Nessuna brochure a spiegarne la storia, né indicazioni sufficienti a narrarne la grandezza e a saziare la curiosità dei tanti turisti, molti quelli d’Oltralpe, che nondimeno si avventurano in visita, stregati dalla bellezza senza tempo delle sue rovine: l’ultima campagna di scavi condotta da New York University e Statale di Milano ha portato alla luce resti che rivelano come la presenza dell’uomo a Selinunte sia più antica, e di diversi millenni (8000-6500 a.C.), di quanto finora ipotizzato.

Un tesoro (in parte ancora inesplorato) che potrebbe fare la fortuna del territorio. E che invece non viene valorizzato come un sito di tale importanza imporrebbe. Danneggiato, non di rado, persino dai piromani. La cittadina stessa è invasa di rifiuti, mentre mucchi di alghe maleodoranti si accumulano puntualmente ogni stagione lungo la spiaggia del porto (abusivo), senza che una soluzione definitiva venga trovata.
Selinunte è una borgata del comune di Castelvetrano, commissariato per mafia nel 2017, che non riesce come pure dovrebbe – per vocazione e grandezza – a trainare lo sviluppo della Valle del Belice, area tra le più povere del Mezzogiorno, nonostante le sue ricchezze naturali e paesaggistiche. Con un olio, quello della Nocellara, tra i più apprezzati al mondo, e beni archeologici e naturalistici di rara bellezza. Un’area in cui il tasso di disoccupazione e di emigrazione giovanile ha toccato quote drammatiche: un silenzioso grido d’allarme in una valle prossima a un punto di non ritorno.

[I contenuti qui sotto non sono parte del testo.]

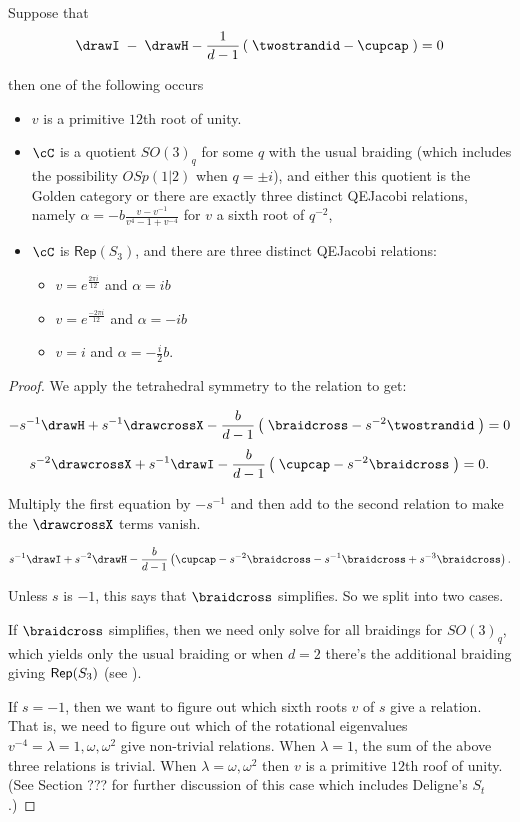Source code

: \documentclass[12pt]{amsart}
\begin{document}
\begin{lemma} \label{lem:IequalsH}
Suppose that 
$$\drawI\;- \; \drawH - \frac{1}{d-1} \left(\; \twostrandid - \cupcap \;\right) = 0$$

then one of the following occurs

\begin{itemize}
\item $v$ is a primitive $12$th root of unity.

\item
$\cC$ is a quotient $SO(3)_q$ for some $q$ with the usual braiding (which
includes the possibility $OSp(1|2)$ when $q= \pm i$), and either this quotient
is the Golden category or there are exactly three distinct QEJacobi relations,
namely $\alpha = -b \frac{v-v^{-1}}{v^4-1+v^{-4}}$ for $v$ a sixth root of
$q^{-2}$,

\item
$\cC$ is  $\mathsf{Rep}(S_3)$, and there are three distinct QEJacobi
relations:

\begin{itemize}
\item $v = e^{\frac{2 \pi i}{12}}$ and $\alpha = i b$
\item $v = e^{\frac{-2 \pi i}{12}}$ and $\alpha = -i b$
\item $v = i$ and $\alpha = -\frac{i}{2} b$.
\end{itemize}

\end{itemize}
\end{lemma}
\begin{proof}
We apply the tetrahedral symmetry to the relation to get:

$$-s^{-1} \drawH + s^{-1} \drawcrossX -\frac{b}{d-1} \left(\; \braidcross - s^{-2} \twostrandid \; \right) = 0$$
$$s^{-2} \drawcrossX + s^{-1} \drawI -\frac{b}{d-1} \left(\; \cupcap -s^{-2} \braidcross \; \right) = 0.$$

Multiply the first equation by $-s^{-1}$ and then add to the second relation to make the $\drawcrossX$ terms vanish.

$$s^{-1} \drawI + s^{-2} \drawH - \frac{b}{d-1} \left(\cupcap -s^{-2} \braidcross -s^{-1}\braidcross + s^{-3}\braidcross  \right).$$

Unless $s$ is $-1$, this says that $\braidcross$ simplifies.  So we split into two cases.

If $\braidcross$ simplifies, then we need only solve for all braidings for
$SO(3)_q$, which yields only the usual braiding or when $d=2$ there's the
additional braiding giving $\operatorname{\mathsf{Rep}}(S_3)$ (see \cite{???}).

If $s = -1$, then we want to figure out which sixth roots $v$ of $s$ give a
relation.  That is, we need to figure out which of the rotational eigenvalues
$v^{-4} = \lambda = 1, \omega, \omega^2$ give non-trivial relations.  When
$\lambda = 1$, the sum of the above three relations is trivial.  When $\lambda
= \omega, \omega^2$ then $v$ is a primitive $12$th roof of unity.  (See
Section ??? for further discussion of this case which includes Deligne's
$S_t$.)
\end{proof}
\end{document}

Li vedi tutti i giorni, quelli che restano. E vedi le generazioni che “saltano”. Comitive che non superano i 18 anni e persone over 50. Aspetti i giorni e le settimane “clou” dell’estate per rivedere le piazze piene. Ma ogni anno la delusione aumenta. Perché anche quelli che prima tornavano per il tempo di un saluto ai propri cari e di un drink con gli amici rimasti a casa ad arrangiarsi fra mille e più ostacoli, sempre più spesso scelgono altre mete o tornano in periodi differenti, magari quando il biglietto per “scendere” non porta via loro la metà dello stipendio.
L’agognato arrivo, però, è sempre impagabile. La sabbia fina tra le mani, il mare che sbrilluccica, la spiaggia in grado di rimettere in sesto corpo e spirito. Il governo ha deciso di renderla un luogo ancora più “sicuro”. E così bisogna stare attenti. Che un braccialetto da due euro, preso dal venditore ambulante che, carico come un ciuco, macina chilometri avanti e indietro lungo il litorale, può arrivare a costare fino a 7 mila euro di multa.
È la legalità, bellezza! Quella che qui non è di casa e che bisogna ristabilire. Cominciando proprio da loro, gli “extra”. Quelli che le tasse non le pagano. E che arrivano nelle terre di Messina Denaro e fiancheggiatori “per rubarti il lavoro”. Gli stessi che, furtivi e minacciosi, si aggirano per le stradine del tuo paesino semideserto, rigorosamente muniti di cuffie per ascoltare la musica, o forse per non sentire il silenzio assordante in sottofondo. Li vedi, scaltri, chiedere l’elemosina davanti all’ultimo centro commerciale aperto per riciclare i soldi della mafia, o lungo la statale, sfrecciare su biciclette mal assemblate, forse diretti anche loro verso il mare.
Se vai in vacanza in località come Lampedusa, può capitare di trovare qualche turista che tra il serio e il faceto dice all’amico: “Salvini li avrà fatti sparire tutti!”, riferendosi a quei migranti che popolano le cronache, ma che in paese “non si vedono mica!”. Poche le tracce del loro passaggio nei luoghi turistici. Anche l’hotspot dove fino a qualche mese fa venivano portati una volta sbarcati è stato chiuso, perché in condizioni invivibili.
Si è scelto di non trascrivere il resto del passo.